The architectural contract moved from a shell on a host to an API call with a lifecycle, and that shift, not the platform itself, is the part other data and platform teams can copy.
Most platform teams running Airflow on Amazon EMR eventually inherit the same default: operators that SSH directly into a cluster's master node to submit work, and a fleet of long-lived SSH sessions that nobody is quite sure who owns. Slack's data platform team has spent the last year pulling that default out by the root, and the replacement contract is the part worth studying.
The migration, reported by InfoQ, moved more than 700 Airflow operators and their jobs across 8 data regions off direct SSH access to EMR master nodes and onto an internal orchestration layer called Quarry. As part of the change, direct SSH access to production EMR clusters was removed altogether. The architectural shape is what makes it interesting: Airflow now submits jobs to Quarry over HTTP, Quarry assigns each job a server-side identifier, and the job's lifecycle, including submission, tracking, retry, and cancellation, lives on the server rather than the client.
That last detail is the structural lesson. The old pattern assumed that whoever started a job was responsible for staying connected to it. When an SSH session dropped, the job might keep running, fail silently, or end up in a state the orchestration layer could not see. Key rotation across hundreds of operators became its own operational project, and the audit trail for what had actually run lived in the logs of every host that had ever accepted an SSH connection. Replacing all of that with REST calls and a job ID is not just a security move. It relocates the failure mode from the client to the server, where idempotent submission, server-tracked status, and a clean cancellation path become a contract rather than a hope.

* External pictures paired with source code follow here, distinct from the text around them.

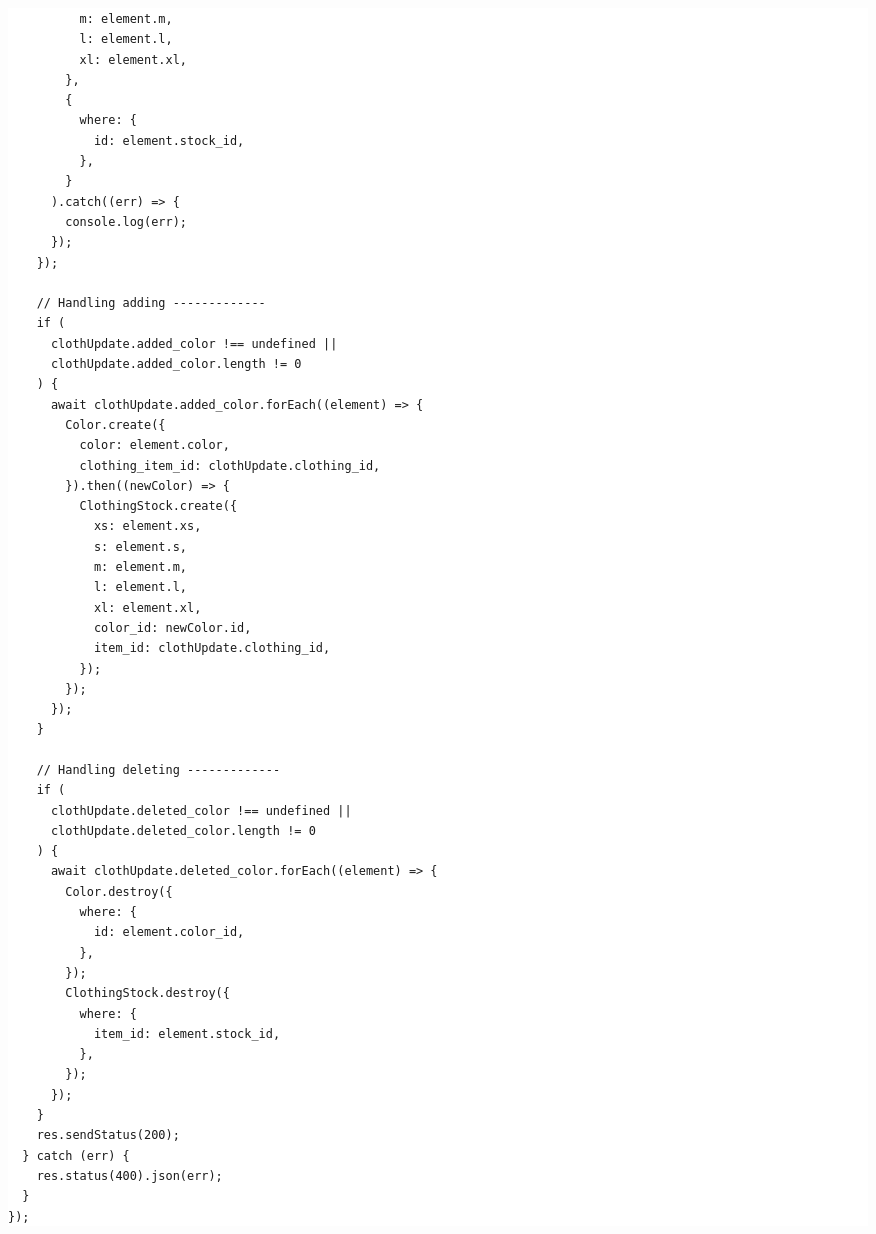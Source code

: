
 ```
          m: element.m,
          l: element.l,
          xl: element.xl,
        },
        {
          where: {
            id: element.stock_id,
          },
        }
      ).catch((err) => {
        console.log(err);
      });
    });

    // Handling adding -------------
    if (
      clothUpdate.added_color !== undefined ||
      clothUpdate.added_color.length != 0
    ) {
      await clothUpdate.added_color.forEach((element) => {
        Color.create({
          color: element.color,
          clothing_item_id: clothUpdate.clothing_id,
        }).then((newColor) => {
          ClothingStock.create({
            xs: element.xs,
            s: element.s,
            m: element.m,
            l: element.l,
            xl: element.xl,
            color_id: newColor.id,
            item_id: clothUpdate.clothing_id,
          });
        });
      });
    }

    // Handling deleting -------------
    if (
      clothUpdate.deleted_color !== undefined ||
      clothUpdate.deleted_color.length != 0
    ) {
      await clothUpdate.deleted_color.forEach((element) => {
        Color.destroy({
          where: {
            id: element.color_id,
          },
        });
        ClothingStock.destroy({
          where: {
            item_id: element.stock_id,
          },
        });
      });
    }
    res.sendStatus(200);
  } catch (err) {
    res.status(400).json(err);
  }
});
```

For teams running Airflow on EMR at scale, the takeaway is not "adopt Quarry." The takeaway is that the boundary between the orchestrator and the compute substrate can be an API rather than a shell. That change unlocks things the SSH pattern could not, including centralized audit logs of job submissions, predictable retry and cancellation semantics, and the ability for a job to outlive the connection that started it without becoming invisible.
The pattern is not free. A REST orchestration layer is only as good as its handling of EMR instability, retry storms, and the moments when a cluster disappears mid-job. As the InfoQ write-up notes, the server-side lifecycle is the core of the design, which is the right place to put the load. Teams copying the pattern should expect to spend the most time on what happens when Quarry cannot reach the cluster, when an EMR node dies with a job still attached, and when cancellation arrives after the work has already finished. The contract is stronger than the old one, but it is not magic.
The lesson generalizes beyond EMR. Anywhere a data platform has grown up around operators that shell into compute hosts to start work, the same swap is available: replace the persistent remote session with a job submission API, give the server ownership of the lifecycle, and stop relying on the client to keep the connection alive. Slack's migration is the worked example. The pattern is what other teams should take home.